Data Visualization

image

The Story

Note: This graph was produced as an improvement of a graph found in a Huffington Post article on housing markets. While this graph shows slightly different trends, I will still present the story which the Huffington Post visualization presented. This is in an attempt to create a true iteration on their work.

The above chart, created using data from Teranet-National Bank House Price Index, shows the difference in Canadian housing markets. Toronto and Vancouver area housing markets are continuing to increase, while other markets such as Halifax, Edmonton, and Winnipeg are seeing decreases. The growth (or lack thereof) in housing markets may be linked with recent mortgage rules meant to keep the housing market from overheating. These rules meant increases to down payments for consumers purchasing home over $500,000. Thus, in the time preceding the implementation of these rules short surges to housing markets were expected, as buyers attempted to avoid higher down payments.

The Reflection

Creating this graph required a lot of reading and looking at data to understand what the original graph was presenting. While we were unable to replicate the results, we were able to come close. I am very happy with this, considering we were unsure what the original graph was presenting and were unable to replicate the values they were presenting. I am also pleased with my group’s ability to increase the clarity and simplicity of this visualization.

One thing I would have liked to include was the highlighted section presented in the original graph. We were unable to understand what the highlighting meant, and thus opted not to include it.
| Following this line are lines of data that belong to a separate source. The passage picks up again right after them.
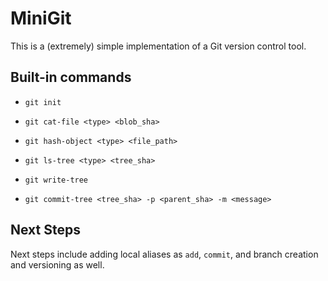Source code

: # MiniGit

This is a (extremely) simple implementation of a Git version control tool.

## Built-in commands

- `git init`

- `git cat-file <type> <blob_sha>`

- `git hash-object <type> <file_path>`

- `git ls-tree <type> <tree_sha>`

- `git write-tree`

- `git commit-tree <tree_sha> -p <parent_sha> -m <message>`

## Next Steps

Next steps include adding local aliases as `add`, `commit`, and branch creation and
versioning as well.

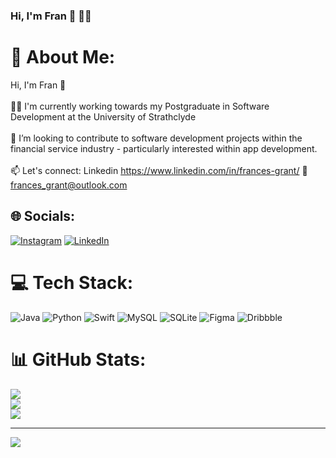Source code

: ### Hi, I'm Fran 👋 👩‍💻

<!--
**FrancesGrant/FrancesGrant** is a ✨ _special_ ✨ repository because its `README.md` (this file) appears on your GitHub profile.

Here are some ideas to get you started:

- 🔭 I’m currently working on ...
- 🌱 I’m currently learning ...
- 👯 I’m looking to collaborate on ...
- 🤔 I’m looking for help with ...
- 💬 Ask me about ...
- 📫 How to reach me: ...
- 😄 Pronouns: ...
- ⚡ Fun fact: ...
-->

# 💫 About Me:
Hi, I'm Fran 👋<br><br>👩‍💻 I'm currently working towards my Postgraduate in Software Development at the University of Strathclyde<br><br>🤔 I’m looking to contribute to software development projects within the financial service industry - particularly interested within app development.<br><br>📫 Let's connect: Linkedin https://www.linkedin.com/in/frances-grant/ 📧 frances_grant@outlook.com


## 🌐 Socials:
[![Instagram](https://img.shields.io/badge/Instagram-%23E4405F.svg?logo=Instagram&logoColor=white)](https://instagram.com/francesgrant_) [![LinkedIn](https://img.shields.io/badge/LinkedIn-%230077B5.svg?logo=linkedin&logoColor=white)](https://linkedin.com/in/frances-grant-413817187) 

# 💻 Tech Stack:
![Java](https://img.shields.io/badge/java-%23ED8B00.svg?style=for-the-badge&logo=java&logoColor=white) ![Python](https://img.shields.io/badge/python-3670A0?style=for-the-badge&logo=python&logoColor=ffdd54) ![Swift](https://img.shields.io/badge/swift-F54A2A?style=for-the-badge&logo=swift&logoColor=white) ![MySQL](https://img.shields.io/badge/mysql-%2300f.svg?style=for-the-badge&logo=mysql&logoColor=white) ![SQLite](https://img.shields.io/badge/sqlite-%2307405e.svg?style=for-the-badge&logo=sqlite&logoColor=white) 	![Figma](https://img.shields.io/badge/figma-%23F24E1E.svg?style=for-the-badge&logo=figma&logoColor=white) ![Dribbble](https://img.shields.io/badge/Dribbble-EA4C89?style=for-the-badge&logo=dribbble&logoColor=white)
# 📊 GitHub Stats:
![](https://github-readme-stats.vercel.app/api?username=FrancesGrant&theme=dark&hide_border=false&include_all_commits=false&count_private=false)<br/>
![](https://github-readme-streak-stats.herokuapp.com/?user=FrancesGrant&theme=dark&hide_border=false)<br/>
![](https://github-readme-stats.vercel.app/api/top-langs/?username=FrancesGrant&theme=dark&hide_border=false&include_all_commits=false&count_private=false&layout=compact)

---
[![](https://visitcount.itsvg.in/api?id=FrancesGrant&icon=0&color=0)](https://visitcount.itsvg.in)

<!-- Proudly created with GPRM ( https://gprm.itsvg.in ) -->

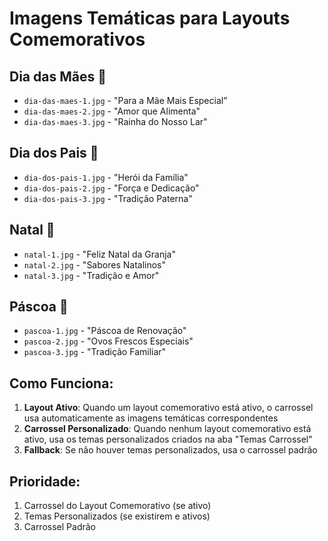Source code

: # Imagens Temáticas para Layouts Comemorativos

## Dia das Mães 🌸
- `dia-das-maes-1.jpg` - "Para a Mãe Mais Especial"
- `dia-das-maes-2.jpg` - "Amor que Alimenta" 
- `dia-das-maes-3.jpg` - "Rainha do Nosso Lar"

## Dia dos Pais 👨
- `dia-dos-pais-1.jpg` - "Herói da Família"
- `dia-dos-pais-2.jpg` - "Força e Dedicação"
- `dia-dos-pais-3.jpg` - "Tradição Paterna"

## Natal 🎄
- `natal-1.jpg` - "Feliz Natal da Granja"
- `natal-2.jpg` - "Sabores Natalinos"
- `natal-3.jpg` - "Tradição e Amor"

## Páscoa 🐰
- `pascoa-1.jpg` - "Páscoa de Renovação"
- `pascoa-2.jpg` - "Ovos Frescos Especiais"
- `pascoa-3.jpg` - "Tradição Familiar"

## Como Funciona:

1. **Layout Ativo**: Quando um layout comemorativo está ativo, o carrossel usa automaticamente as imagens temáticas correspondentes
2. **Carrossel Personalizado**: Quando nenhum layout comemorativo está ativo, usa os temas personalizados criados na aba "Temas Carrossel"
3. **Fallback**: Se não houver temas personalizados, usa o carrossel padrão

## Prioridade:
1. Carrossel do Layout Comemorativo (se ativo)
2. Temas Personalizados (se existirem e ativos)
3. Carrossel Padrão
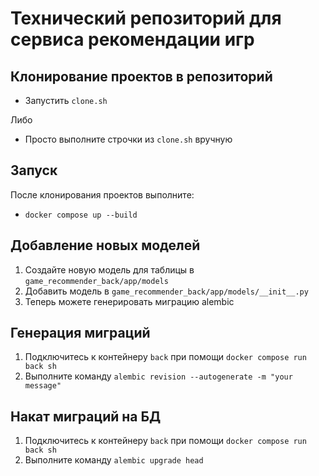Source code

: # Технический репозиторий для сервиса рекомендации игр

## Клонирование проектов в репозиторий
- Запустить `clone.sh`

Либо 

- Просто выполните строчки из `clone.sh` вручную

## Запуск
После клонирования проектов выполните:
- `docker compose up --build` 

## Добавление новых моделей

1. Создайте новую модель для таблицы в `game_recommender_back/app/models`
2. Добавить модель в  `game_recommender_back/app/models/__init__.py`
3. Теперь можете генерировать миграцию alembic

## Генерация миграций

1. Подключитесь к контейнеру `back` при помощи `docker compose run back sh`
2. Выполните команду `alembic revision --autogenerate -m "your message"`

## Накат миграций на БД

1. Подключитесь к контейнеру `back` при помощи `docker compose run back sh`
2. Выполните команду `alembic upgrade head`
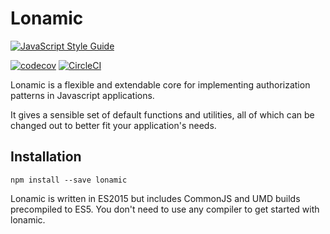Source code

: # Lonamic

[![JavaScript Style Guide](https://cdn.rawgit.com/standard/standard/master/badge.svg)](https://github.com/standard/standard)


[![codecov](https://codecov.io/gh/EmiPhil/lonamic/branch/master/graph/badge.svg)](https://codecov.io/gh/EmiPhil/lonamic)
[![CircleCI](https://circleci.com/gh/EmiPhil/lonamic/tree/master.svg?style=svg)](https://circleci.com/gh/EmiPhil/lonamic/tree/master)



Lonamic is a flexible and extendable core for implementing authorization patterns in Javascript applications.

It gives a sensible set of default functions and utilities, all of which can be changed out to better fit your application's needs.

## Installation

`npm install --save lonamic`

Lonamic is written in ES2015 but includes CommonJS and UMD builds precompiled to ES5. You don't need to use any compiler to  get started with lonamic.

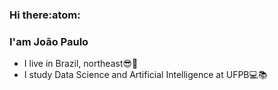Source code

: ### Hi there:atom:
### I'am João Paulo

- I live in Brazil, northeast:sunglasses::ocean:
- I study Data Science and Artificial Intelligence at UFPB:computer::books:
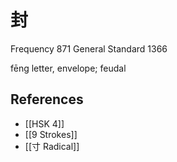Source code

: # 封
Frequency 871
General Standard 1366

fēng
letter, envelope; feudal

## References
- [[HSK 4]]
- [[9 Strokes]]
- [[寸 Radical]]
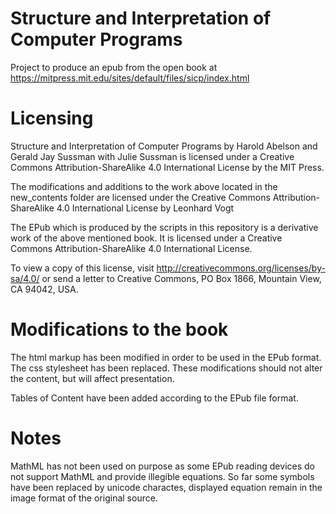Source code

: # Structure and Interpretation of Computer Programs

Project to produce an epub from the open book at
https://mitpress.mit.edu/sites/default/files/sicp/index.html

# Licensing

Structure and Interpretation of Computer Programs by Harold Abelson and Gerald Jay Sussman with Julie Sussman 
is licensed under a Creative Commons Attribution-ShareAlike 4.0 International License by the MIT Press. 

The modifications and additions to the work above located in the new_contents folder are licensed under the 
Creative Commons Attribution-ShareAlike 4.0 International License by Leonhard Vogt

The EPub which is produced by the scripts in this repository is a derivative work of the above mentioned book.
It is licensed under a Creative Commons Attribution-ShareAlike 4.0 International License. 

To view a copy of this license, visit http://creativecommons.org/licenses/by-sa/4.0/ or send a letter to Creative Commons, PO Box 1866, Mountain View, CA 94042, USA.

# Modifications to the book
The html markup has been modified in order to be used in the EPub format.
The css stylesheet has been replaced.
These modifications should not alter the content, but will affect presentation.

Tables of Content have been added according to the EPub file format.

# Notes
MathML has not been used on purpose as some EPub reading devices do not support MathML and provide illegible equations.
So far some symbols have been replaced by unicode charactes, displayed equation remain in the image format of the original source. 
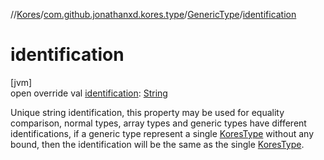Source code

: //[Kores](../../../index.md)/[com.github.jonathanxd.kores.type](../index.md)/[GenericType](index.md)/[identification](identification.md)

# identification

[jvm]\
open override val [identification](identification.md): [String](https://kotlinlang.org/api/latest/jvm/stdlib/kotlin/-string/index.html)

Unique string identification, this property may be used for equality comparison, normal types, array types and generic types have different identifications, if a generic type represent a single [KoresType](../-kores-type/index.md) without any bound, then the identification will be the same as the single [KoresType](../-kores-type/index.md).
However, if we had found what story it was helping to tell, I would like to include that and highlight relevant pieces within the visualization.

The Process

This plot was also created as part of the data visualization review assignment. Thus, similarly to the article review, my group and I spend a lot of time attempting to understand what this graph was conveying. While the news article the original visualization (shown below) was published in did not contain the dataset used to create the graph, we were able to find it by following the small caption on the original graph. This historic national composite price index dataset can be downloaded from Teranet-National Bank’s website. Before we were able to create a plot for this data, we first needed to understand what the original was displaying. While we were unable to find statistic which matched the original, we found that a percent change from the previous year created a similar distribution.

To prepare our data for plotting we needed to convert and summarize values in the groupings present in the original plot. Further, we did general tidying and modifying to get a long rather than wide dataset. Once this was finished we plotted the data using a line graph. We chose to have the same lines as the original graph, but didn’t include the shaded area in this graph. We also worked at simplifying the graph, removing unnecessary grid lines, axis titles, and plot fills.

The Learning

The first task in recreating this graph was to understand the message the original was trying to communicate. Unfortunately, this was much easier said than done. Elements such as poorly labeled axis, mysterious shaded areas, and the lack of an accompanying story made this graph very hard to understand. After finding these detail-focused problems in the original graph, our group then attempted to provide remedies. This process had us realize the importance of small details in graph design. Decisions such as where to place legends, how to explain annotations, or how to best label the axes are important for communication. The creation of this graph taught be that the details can not be overlooked, especially when communicating a complex story.

library(foreign)
library(dplyr)
library(ggplot2)
library(reshape2)

house <- read.csv("/Users/.../hpi_3-23-2016.csv")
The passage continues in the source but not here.